Copy word for word, please, the lines of the entries below running from the one containing "communicates both Partisan" to the one containing "can be read", both ends included.

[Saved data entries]
━━━━━━━━━━━━━━━━━━━━
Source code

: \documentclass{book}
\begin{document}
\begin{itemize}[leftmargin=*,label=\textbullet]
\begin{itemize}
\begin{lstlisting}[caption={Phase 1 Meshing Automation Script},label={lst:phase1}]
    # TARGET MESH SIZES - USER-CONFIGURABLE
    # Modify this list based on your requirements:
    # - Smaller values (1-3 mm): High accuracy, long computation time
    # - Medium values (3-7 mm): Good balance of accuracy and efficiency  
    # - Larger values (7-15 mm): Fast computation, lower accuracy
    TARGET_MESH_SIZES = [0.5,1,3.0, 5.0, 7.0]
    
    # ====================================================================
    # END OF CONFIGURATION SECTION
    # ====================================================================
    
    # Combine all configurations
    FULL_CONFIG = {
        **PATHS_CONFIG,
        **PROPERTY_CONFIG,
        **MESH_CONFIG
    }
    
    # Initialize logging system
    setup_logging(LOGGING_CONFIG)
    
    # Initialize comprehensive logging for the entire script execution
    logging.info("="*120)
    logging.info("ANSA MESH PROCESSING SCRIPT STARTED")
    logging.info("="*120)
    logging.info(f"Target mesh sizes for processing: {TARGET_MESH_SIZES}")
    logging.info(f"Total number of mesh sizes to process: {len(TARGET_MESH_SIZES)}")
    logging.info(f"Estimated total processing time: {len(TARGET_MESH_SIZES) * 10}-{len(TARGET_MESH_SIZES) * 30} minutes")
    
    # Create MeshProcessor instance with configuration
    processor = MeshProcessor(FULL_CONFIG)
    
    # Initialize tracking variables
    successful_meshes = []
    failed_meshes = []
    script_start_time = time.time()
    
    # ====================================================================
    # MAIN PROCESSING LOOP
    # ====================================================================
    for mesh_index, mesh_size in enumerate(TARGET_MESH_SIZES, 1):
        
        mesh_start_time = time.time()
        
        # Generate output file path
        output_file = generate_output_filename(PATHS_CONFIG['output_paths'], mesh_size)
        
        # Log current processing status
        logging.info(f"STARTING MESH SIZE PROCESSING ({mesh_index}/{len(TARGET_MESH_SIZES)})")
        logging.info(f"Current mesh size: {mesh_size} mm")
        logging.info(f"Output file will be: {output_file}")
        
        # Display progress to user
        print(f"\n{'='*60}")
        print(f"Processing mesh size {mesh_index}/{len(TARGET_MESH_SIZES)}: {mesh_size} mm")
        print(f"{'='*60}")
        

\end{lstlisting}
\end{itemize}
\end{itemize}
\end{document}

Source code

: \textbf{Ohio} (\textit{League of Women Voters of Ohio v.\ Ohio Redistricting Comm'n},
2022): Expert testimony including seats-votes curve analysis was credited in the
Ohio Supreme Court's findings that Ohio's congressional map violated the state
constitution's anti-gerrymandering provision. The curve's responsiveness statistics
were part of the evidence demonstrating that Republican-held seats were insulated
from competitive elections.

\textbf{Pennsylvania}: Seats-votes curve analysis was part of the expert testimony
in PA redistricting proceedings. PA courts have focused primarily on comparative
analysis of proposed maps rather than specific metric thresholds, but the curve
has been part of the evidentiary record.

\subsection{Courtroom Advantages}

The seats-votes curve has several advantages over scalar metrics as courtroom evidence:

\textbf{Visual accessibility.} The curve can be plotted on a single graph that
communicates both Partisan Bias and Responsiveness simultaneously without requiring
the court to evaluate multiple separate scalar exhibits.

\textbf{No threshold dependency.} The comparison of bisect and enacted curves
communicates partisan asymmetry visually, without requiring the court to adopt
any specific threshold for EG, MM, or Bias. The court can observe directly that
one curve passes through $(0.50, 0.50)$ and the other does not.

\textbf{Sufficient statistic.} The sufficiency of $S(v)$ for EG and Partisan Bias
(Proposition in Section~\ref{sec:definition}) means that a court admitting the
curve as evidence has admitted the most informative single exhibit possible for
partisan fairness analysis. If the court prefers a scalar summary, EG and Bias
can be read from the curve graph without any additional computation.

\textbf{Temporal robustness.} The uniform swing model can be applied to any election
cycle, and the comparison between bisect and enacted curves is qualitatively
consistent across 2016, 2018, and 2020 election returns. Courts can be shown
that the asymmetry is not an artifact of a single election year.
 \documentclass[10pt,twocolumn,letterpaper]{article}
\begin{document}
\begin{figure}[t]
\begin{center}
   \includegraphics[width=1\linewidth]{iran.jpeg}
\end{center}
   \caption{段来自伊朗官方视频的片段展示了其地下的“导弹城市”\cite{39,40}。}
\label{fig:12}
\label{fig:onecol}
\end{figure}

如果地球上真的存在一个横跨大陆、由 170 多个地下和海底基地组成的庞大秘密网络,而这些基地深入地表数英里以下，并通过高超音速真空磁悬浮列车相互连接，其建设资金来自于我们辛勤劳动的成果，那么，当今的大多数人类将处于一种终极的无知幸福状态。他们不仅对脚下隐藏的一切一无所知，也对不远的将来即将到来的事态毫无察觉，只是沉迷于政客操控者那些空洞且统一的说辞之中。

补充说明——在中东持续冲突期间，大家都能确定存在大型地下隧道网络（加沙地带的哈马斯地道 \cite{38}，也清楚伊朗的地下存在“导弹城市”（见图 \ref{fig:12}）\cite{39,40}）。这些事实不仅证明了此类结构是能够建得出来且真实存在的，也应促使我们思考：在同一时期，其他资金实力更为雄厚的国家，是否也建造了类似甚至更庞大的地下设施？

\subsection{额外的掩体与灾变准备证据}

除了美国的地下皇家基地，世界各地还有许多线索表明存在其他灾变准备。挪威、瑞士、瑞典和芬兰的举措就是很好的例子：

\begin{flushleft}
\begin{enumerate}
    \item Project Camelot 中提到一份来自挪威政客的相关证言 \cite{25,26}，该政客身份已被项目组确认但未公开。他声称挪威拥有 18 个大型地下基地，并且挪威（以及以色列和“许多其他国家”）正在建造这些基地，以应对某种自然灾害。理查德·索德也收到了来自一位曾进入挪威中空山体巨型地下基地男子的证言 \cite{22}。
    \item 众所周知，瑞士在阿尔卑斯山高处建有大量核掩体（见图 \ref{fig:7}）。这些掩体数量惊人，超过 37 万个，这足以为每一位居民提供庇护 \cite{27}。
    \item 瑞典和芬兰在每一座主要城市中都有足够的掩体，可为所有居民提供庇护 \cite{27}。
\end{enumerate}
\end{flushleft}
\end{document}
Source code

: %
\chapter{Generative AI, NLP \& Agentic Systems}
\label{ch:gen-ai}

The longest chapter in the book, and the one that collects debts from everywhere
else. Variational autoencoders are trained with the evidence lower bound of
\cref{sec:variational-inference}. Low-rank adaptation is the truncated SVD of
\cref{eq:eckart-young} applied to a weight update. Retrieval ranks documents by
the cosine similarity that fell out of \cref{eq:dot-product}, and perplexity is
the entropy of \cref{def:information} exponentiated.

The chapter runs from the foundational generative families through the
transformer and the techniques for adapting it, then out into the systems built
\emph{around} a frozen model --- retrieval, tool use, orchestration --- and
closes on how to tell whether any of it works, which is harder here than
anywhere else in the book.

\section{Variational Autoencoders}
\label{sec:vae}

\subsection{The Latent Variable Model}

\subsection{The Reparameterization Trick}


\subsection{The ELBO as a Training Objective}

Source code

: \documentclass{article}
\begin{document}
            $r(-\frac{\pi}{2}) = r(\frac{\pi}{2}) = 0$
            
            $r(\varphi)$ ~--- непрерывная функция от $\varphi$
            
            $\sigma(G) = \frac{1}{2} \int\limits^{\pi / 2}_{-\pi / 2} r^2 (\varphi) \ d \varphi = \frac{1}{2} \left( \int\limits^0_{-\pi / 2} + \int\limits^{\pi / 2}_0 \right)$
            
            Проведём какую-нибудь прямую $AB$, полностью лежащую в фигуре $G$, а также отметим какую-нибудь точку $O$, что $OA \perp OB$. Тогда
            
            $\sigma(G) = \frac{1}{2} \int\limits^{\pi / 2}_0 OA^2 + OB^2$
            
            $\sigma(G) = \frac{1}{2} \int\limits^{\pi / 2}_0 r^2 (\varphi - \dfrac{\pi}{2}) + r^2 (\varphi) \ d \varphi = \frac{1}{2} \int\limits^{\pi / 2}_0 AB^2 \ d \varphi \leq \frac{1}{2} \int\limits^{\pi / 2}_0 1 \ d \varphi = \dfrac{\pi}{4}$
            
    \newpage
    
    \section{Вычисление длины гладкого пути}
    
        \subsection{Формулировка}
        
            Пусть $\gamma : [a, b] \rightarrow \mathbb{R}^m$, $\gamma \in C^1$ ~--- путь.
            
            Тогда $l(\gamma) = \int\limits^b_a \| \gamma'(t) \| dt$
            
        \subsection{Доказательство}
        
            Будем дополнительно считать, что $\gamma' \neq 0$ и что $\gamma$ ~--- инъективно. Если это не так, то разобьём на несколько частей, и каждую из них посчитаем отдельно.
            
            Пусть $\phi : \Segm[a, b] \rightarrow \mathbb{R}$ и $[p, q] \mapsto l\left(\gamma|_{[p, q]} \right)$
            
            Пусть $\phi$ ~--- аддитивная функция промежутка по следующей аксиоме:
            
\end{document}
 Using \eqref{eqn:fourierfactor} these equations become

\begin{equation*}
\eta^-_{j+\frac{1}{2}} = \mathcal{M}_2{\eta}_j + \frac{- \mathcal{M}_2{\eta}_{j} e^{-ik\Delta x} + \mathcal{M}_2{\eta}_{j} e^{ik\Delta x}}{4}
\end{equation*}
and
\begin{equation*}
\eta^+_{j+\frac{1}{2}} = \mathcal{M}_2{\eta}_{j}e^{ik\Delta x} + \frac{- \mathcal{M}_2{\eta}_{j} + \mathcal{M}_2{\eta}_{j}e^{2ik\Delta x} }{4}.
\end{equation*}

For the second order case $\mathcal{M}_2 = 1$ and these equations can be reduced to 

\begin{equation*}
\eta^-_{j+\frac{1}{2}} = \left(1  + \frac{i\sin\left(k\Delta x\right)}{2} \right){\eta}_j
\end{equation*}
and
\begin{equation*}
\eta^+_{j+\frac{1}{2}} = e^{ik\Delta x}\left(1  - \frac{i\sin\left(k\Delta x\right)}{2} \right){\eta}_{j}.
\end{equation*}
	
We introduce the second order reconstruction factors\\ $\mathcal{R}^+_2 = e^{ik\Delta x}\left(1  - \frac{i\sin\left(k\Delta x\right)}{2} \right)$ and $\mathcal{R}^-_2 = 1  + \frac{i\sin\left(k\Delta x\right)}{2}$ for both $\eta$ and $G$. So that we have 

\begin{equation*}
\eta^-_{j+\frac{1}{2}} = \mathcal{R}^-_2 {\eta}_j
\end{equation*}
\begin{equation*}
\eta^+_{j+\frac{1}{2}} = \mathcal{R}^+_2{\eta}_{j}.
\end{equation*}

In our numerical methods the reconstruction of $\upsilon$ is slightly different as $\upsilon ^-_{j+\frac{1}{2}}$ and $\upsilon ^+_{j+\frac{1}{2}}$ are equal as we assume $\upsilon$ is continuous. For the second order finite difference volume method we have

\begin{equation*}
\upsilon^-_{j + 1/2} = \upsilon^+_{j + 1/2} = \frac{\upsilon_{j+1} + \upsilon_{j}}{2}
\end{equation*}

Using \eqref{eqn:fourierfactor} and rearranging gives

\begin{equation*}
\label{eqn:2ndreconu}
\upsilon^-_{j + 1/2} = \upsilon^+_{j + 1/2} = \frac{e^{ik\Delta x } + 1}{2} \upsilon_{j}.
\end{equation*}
━━━━━━━━━━━━━━━━━━━━
▶ Answer to the problem:
communicates both Partisan Bias and Responsiveness simultaneously without requiring
the court to evaluate multiple separate scalar exhibits.

\textbf{No threshold dependency.} The comparison of bisect and enacted curves
communicates partisan asymmetry visually, without requiring the court to adopt
any specific threshold for EG, MM, or Bias. The court can observe directly that
one curve passes through $(0.50, 0.50)$ and the other does not.

\textbf{Sufficient statistic.} The sufficiency of $S(v)$ for EG and Partisan Bias
(Proposition in Section~\ref{sec:definition}) means that a court admitting the
curve as evidence has admitted the most informative single exhibit possible for
partisan fairness analysis. If the court prefers a scalar summary, EG and Bias
can be read from the curve graph without any additional computation.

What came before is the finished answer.